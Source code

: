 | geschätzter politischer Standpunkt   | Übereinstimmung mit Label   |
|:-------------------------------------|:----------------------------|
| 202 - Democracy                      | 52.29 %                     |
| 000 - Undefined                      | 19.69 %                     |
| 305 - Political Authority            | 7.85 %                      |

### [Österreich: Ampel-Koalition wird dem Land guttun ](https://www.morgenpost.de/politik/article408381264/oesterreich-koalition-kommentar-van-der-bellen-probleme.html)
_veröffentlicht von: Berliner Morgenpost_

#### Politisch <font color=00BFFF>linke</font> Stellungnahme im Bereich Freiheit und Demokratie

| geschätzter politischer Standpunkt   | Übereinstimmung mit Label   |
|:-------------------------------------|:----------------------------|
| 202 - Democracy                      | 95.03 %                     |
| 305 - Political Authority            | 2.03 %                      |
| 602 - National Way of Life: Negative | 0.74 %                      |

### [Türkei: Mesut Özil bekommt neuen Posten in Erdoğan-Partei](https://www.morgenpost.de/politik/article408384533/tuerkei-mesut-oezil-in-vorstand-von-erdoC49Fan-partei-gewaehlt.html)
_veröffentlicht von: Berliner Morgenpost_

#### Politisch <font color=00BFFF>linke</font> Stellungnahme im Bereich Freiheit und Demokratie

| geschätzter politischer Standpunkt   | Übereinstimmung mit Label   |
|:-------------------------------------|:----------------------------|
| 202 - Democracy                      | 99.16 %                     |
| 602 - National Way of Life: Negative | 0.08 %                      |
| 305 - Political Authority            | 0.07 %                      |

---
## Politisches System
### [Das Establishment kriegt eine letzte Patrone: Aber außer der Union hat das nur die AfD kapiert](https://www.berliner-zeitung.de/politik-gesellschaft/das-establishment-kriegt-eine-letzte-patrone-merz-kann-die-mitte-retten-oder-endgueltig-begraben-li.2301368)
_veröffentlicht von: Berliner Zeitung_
=======
Activity: Determine the number of lines in the material above that include the word "Democracy". Give that number and no other text.

Answer space: 3